Exercise requirements: Quote the entries below from the line with "The detailed process" through the line with "at this stage.", both ends included, and only those lines.

:: Records to use

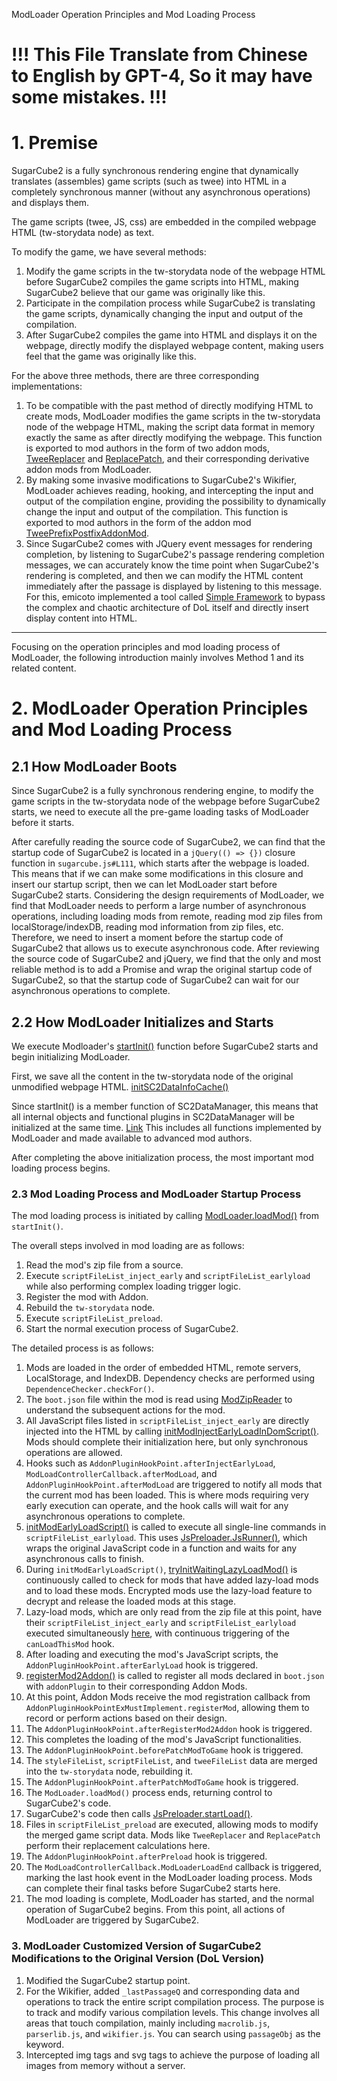 ModLoader Operation Principles and Mod Loading Process


# **!!! This File Translate from Chinese to English by GPT-4, So it may have some mistakes. !!!**


# 1. Premise
SugarCube2 is a fully synchronous rendering engine that dynamically translates (assembles) game scripts (such as twee) into HTML in a completely synchronous manner (without any asynchronous operations) and displays them.

The game scripts (twee, JS, css) are embedded in the compiled webpage HTML (tw-storydata node) as text.

To modify the game, we have several methods:
1. Modify the game scripts in the tw-storydata node of the webpage HTML before SugarCube2 compiles the game scripts into HTML, making SugarCube2 believe that our game was originally like this.
2. Participate in the compilation process while SugarCube2 is translating the game scripts, dynamically changing the input and output of the compilation.
3. After SugarCube2 compiles the game into HTML and displays it on the webpage, directly modify the displayed webpage content, making users feel that the game was originally like this.

For the above three methods, there are three corresponding implementations:
1. To be compatible with the past method of directly modifying HTML to create mods, ModLoader modifies the game scripts in the tw-storydata node of the webpage HTML, making the script data format in memory exactly the same as after directly modifying the webpage. This function is exported to mod authors in the form of two addon mods, [TweeReplacer]() and [ReplacePatch](), and their corresponding derivative addon mods from ModLoader.
2. By making some invasive modifications to SugarCube2's Wikifier, ModLoader achieves reading, hooking, and intercepting the input and output of the compilation engine, providing the possibility to dynamically change the input and output of the compilation. This function is exported to mod authors in the form of the addon mod [TweePrefixPostfixAddonMod]().
3. Since SugarCube2 comes with JQuery event messages for rendering completion, by listening to SugarCube2's passage rendering completion messages, we can accurately know the time point when SugarCube2's rendering is completed, and then we can modify the HTML content immediately after the passage is displayed by listening to this message. For this, emicoto implemented a tool called [Simple Framework](https://github.com/emicoto/DOLMods) to bypass the complex and chaotic architecture of DoL itself and directly insert display content into HTML.

---

Focusing on the operation principles and mod loading process of ModLoader, the following introduction mainly involves Method 1 and its related content.

# 2. ModLoader Operation Principles and Mod Loading Process

## 2.1 How ModLoader Boots

Since SugarCube2 is a fully synchronous rendering engine, to modify the game scripts in the tw-storydata node of the webpage before SugarCube2 starts, we need to execute all the pre-game loading tasks of ModLoader before it starts.

After carefully reading the source code of SugarCube2, we can find that the startup code of SugarCube2 is located in a `jQuery(() => {})` closure function in `sugarcube.js#L111`, which starts after the webpage is loaded. This means that if we can make some modifications in this closure and insert our startup script, then we can let ModLoader start before SugarCube2 starts.
Considering the design requirements of ModLoader, we find that ModLoader needs to perform a large number of asynchronous operations, including loading mods from remote, reading mod zip files from localStorage/indexDB, reading mod information from zip files, etc.
Therefore, we need to insert a moment before the startup code of SugarCube2 that allows us to execute asynchronous code. After reviewing the source code of SugarCube2 and jQuery, we find that the only and most reliable method is to add a Promise and wrap the original startup code of SugarCube2, so that the startup code of SugarCube2 can wait for our asynchronous operations to complete.

## 2.2 How ModLoader Initializes and Starts

We execute Modloader's [startInit()](https://github.com/Lyoko-Jeremie/sugarcube-2-ModLoader/blob/ac0bb6c59abd93a2a784f2a574f031861bcf269f/src/BeforeSC2/SC2DataManager.ts#L247) function before SugarCube2 starts and begin initializing ModLoader.

First, we save all the content in the tw-storydata node of the original unmodified webpage HTML. [initSC2DataInfoCache()](https://github.com/Lyoko-Jeremie/sugarcube-2-ModLoader/blob/ac0bb6c59abd93a2a784f2a574f031861bcf269f/src/BeforeSC2/SC2DataManager.ts#L259)

Since startInit() is a member function of SC2DataManager, this means that all internal objects and functional plugins in SC2DataManager will be initialized at the same time. [Link](https://github.com/Lyoko-Jeremie/sugarcube-2-ModLoader/blob/ac0bb6c59abd93a2a784f2a574f031861bcf269f/src/BeforeSC2/SC2DataManager.ts#L25)
This includes all functions implemented by ModLoader and made available to advanced mod authors.

After completing the above initialization process, the most important mod loading process begins.

### 2.3 Mod Loading Process and ModLoader Startup Process

The mod loading process is initiated by calling [ModLoader.loadMod()](https://github.com/Lyoko-Jeremie/sugarcube-2-ModLoader/blob/ac0bb6c59abd93a2a784f2a574f031861bcf269f/src/BeforeSC2/ModLoader.ts#L307) from `startInit()`.

The overall steps involved in mod loading are as follows:
1. Read the mod's zip file from a source.
2. Execute `scriptFileList_inject_early` and `scriptFileList_earlyload` while also performing complex loading trigger logic.
3. Register the mod with Addon.
4. Rebuild the `tw-storydata` node.
5. Execute `scriptFileList_preload`.
6. Start the normal execution process of SugarCube2.

The detailed process is as follows:
1. Mods are loaded in the order of embedded HTML, remote servers, LocalStorage, and IndexDB. Dependency checks are performed using `DependenceChecker.checkFor()`.
2. The `boot.json` file within the mod is read using [ModZipReader](https://github.com/Lyoko-Jeremie/sugarcube-2-ModLoader/blob/ac0bb6c59abd93a2a784f2a574f031861bcf269f/src/BeforeSC2/ModZipReader.ts#L50) to understand the subsequent actions for the mod.
3. All JavaScript files listed in `scriptFileList_inject_early` are directly injected into the HTML by calling [initModInjectEarlyLoadInDomScript()](https://github.com/Lyoko-Jeremie/sugarcube-2-ModLoader/blob/ac0bb6c59abd93a2a784f2a574f031861bcf269f/src/BeforeSC2/ModLoader.ts#L465). Mods should complete their initialization here, but only synchronous operations are allowed.
4. Hooks such as `AddonPluginHookPoint.afterInjectEarlyLoad`, `ModLoadControllerCallback.afterModLoad`, and `AddonPluginHookPoint.afterModLoad` are triggered to notify all mods that the current mod has been loaded. This is where mods requiring very early execution can operate, and the hook calls will wait for any asynchronous operations to complete.
5. [initModEarlyLoadScript()](https://github.com/Lyoko-Jeremie/sugarcube-2-ModLoader/blob/ac0bb6c59abd93a2a784f2a574f031861bcf269f/src/BeforeSC2/ModLoader.ts#L517) is called to execute all single-line commands in `scriptFileList_earlyload`. This uses [JsPreloader.JsRunner()](https://github.com/Lyoko-Jeremie/sugarcube-2-ModLoader/blob/ac0bb6c59abd93a2a784f2a574f031861bcf269f/src/BeforeSC2/JsPreloader.ts#L117), which wraps the original JavaScript code in a function and waits for any asynchronous calls to finish.
6. During `initModEarlyLoadScript()`, [tryInitWaitingLazyLoadMod()]() is continuously called to check for mods that have added lazy-load mods and to load these mods. Encrypted mods use the lazy-load feature to decrypt and release the loaded mods at this stage.
7. Lazy-load mods, which are only read from the zip file at this point, have their `scriptFileList_inject_early` and `scriptFileList_earlyload` executed simultaneously [here](https://github.com/Lyoko-Jeremie/sugarcube-2-ModLoader/blob/ac0bb6c59abd93a2a784f2a574f031861bcf269f/src/BeforeSC2/ModLoader.ts#L745), with continuous triggering of the `canLoadThisMod` hook.
8. After loading and executing the mod's JavaScript scripts, the `AddonPluginHookPoint.afterEarlyLoad` hook is triggered.
9. [registerMod2Addon()](https://github.com/Lyoko-Jeremie/sugarcube-2-ModLoader/blob/ac0bb6c59abd93a2a784f2a574f031861bcf269f/src/BeforeSC2/ModLoader.ts#L384) is called to register all mods declared in `boot.json` with `addonPlugin` to their corresponding Addon Mods.
10. At this point, Addon Mods receive the mod registration callback from `AddonPluginHookPointExMustImplement.registerMod`, allowing them to record or perform actions based on their design.
11. The `AddonPluginHookPoint.afterRegisterMod2Addon` hook is triggered.
12. This completes the loading of the mod's JavaScript functionalities.
13. The `AddonPluginHookPoint.beforePatchModToGame` hook is triggered.
14. The `styleFileList`, `scriptFileList`, and `tweeFileList` data are merged into the `tw-storydata` node, rebuilding it.
15. The `AddonPluginHookPoint.afterPatchModToGame` hook is triggered.
16. The `ModLoader.loadMod()` process ends, returning control to SugarCube2's code.
17. SugarCube2's code then calls [JsPreloader.startLoad()](https://github.com/Lyoko-Jeremie/sugarcube-2-ModLoader/blob/ac0bb6c59abd93a2a784f2a574f031861bcf269f/src/BeforeSC2/JsPreloader.ts#L51).
18. Files in `scriptFileList_preload` are executed, allowing mods to modify the merged game script data. Mods like `TweeReplacer` and `ReplacePatch` perform their replacement calculations here.
19. The `AddonPluginHookPoint.afterPreload` hook is triggered.
20. The `ModLoadControllerCallback.ModLoaderLoadEnd` callback is triggered, marking the last hook event in the ModLoader loading process. Mods can complete their final tasks before SugarCube2 starts here.
21. The mod loading is complete, ModLoader has started, and the normal operation of SugarCube2 begins. From this point, all actions of ModLoader are triggered by SugarCube2.


### 3. ModLoader Customized Version of SugarCube2 Modifications to the Original Version (DoL Version)

1. Modified the SugarCube2 startup point.
2. For the Wikifier, added `_lastPassageQ` and corresponding data and operations to track the entire script compilation process. The purpose is to track and modify various compilation levels. This change involves all areas that touch compilation, mainly including `macrolib.js`, `parserlib.js`, and `wikifier.js`. You can search using `passageObj` as the keyword.
3. Intercepted img tags and svg tags to achieve the purpose of loading all images from memory without a server.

::::

Exercise solution:
The detailed process is as follows:
1. Mods are loaded in the order of embedded HTML, remote servers, LocalStorage, and IndexDB. Dependency checks are performed using `DependenceChecker.checkFor()`.
2. The `boot.json` file within the mod is read using [ModZipReader](https://github.com/Lyoko-Jeremie/sugarcube-2-ModLoader/blob/ac0bb6c59abd93a2a784f2a574f031861bcf269f/src/BeforeSC2/ModZipReader.ts#L50) to understand the subsequent actions for the mod.
3. All JavaScript files listed in `scriptFileList_inject_early` are directly injected into the HTML by calling [initModInjectEarlyLoadInDomScript()](https://github.com/Lyoko-Jeremie/sugarcube-2-ModLoader/blob/ac0bb6c59abd93a2a784f2a574f031861bcf269f/src/BeforeSC2/ModLoader.ts#L465). Mods should complete their initialization here, but only synchronous operations are allowed.
4. Hooks such as `AddonPluginHookPoint.afterInjectEarlyLoad`, `ModLoadControllerCallback.afterModLoad`, and `AddonPluginHookPoint.afterModLoad` are triggered to notify all mods that the current mod has been loaded. This is where mods requiring very early execution can operate, and the hook calls will wait for any asynchronous operations to complete.
5. [initModEarlyLoadScript()](https://github.com/Lyoko-Jeremie/sugarcube-2-ModLoader/blob/ac0bb6c59abd93a2a784f2a574f031861bcf269f/src/BeforeSC2/ModLoader.ts#L517) is called to execute all single-line commands in `scriptFileList_earlyload`. This uses [JsPreloader.JsRunner()](https://github.com/Lyoko-Jeremie/sugarcube-2-ModLoader/blob/ac0bb6c59abd93a2a784f2a574f031861bcf269f/src/BeforeSC2/JsPreloader.ts#L117), which wraps the original JavaScript code in a function and waits for any asynchronous calls to finish.
6. During `initModEarlyLoadScript()`, [tryInitWaitingLazyLoadMod()]() is continuously called to check for mods that have added lazy-load mods and to load these mods. Encrypted mods use the lazy-load feature to decrypt and release the loaded mods at this stage.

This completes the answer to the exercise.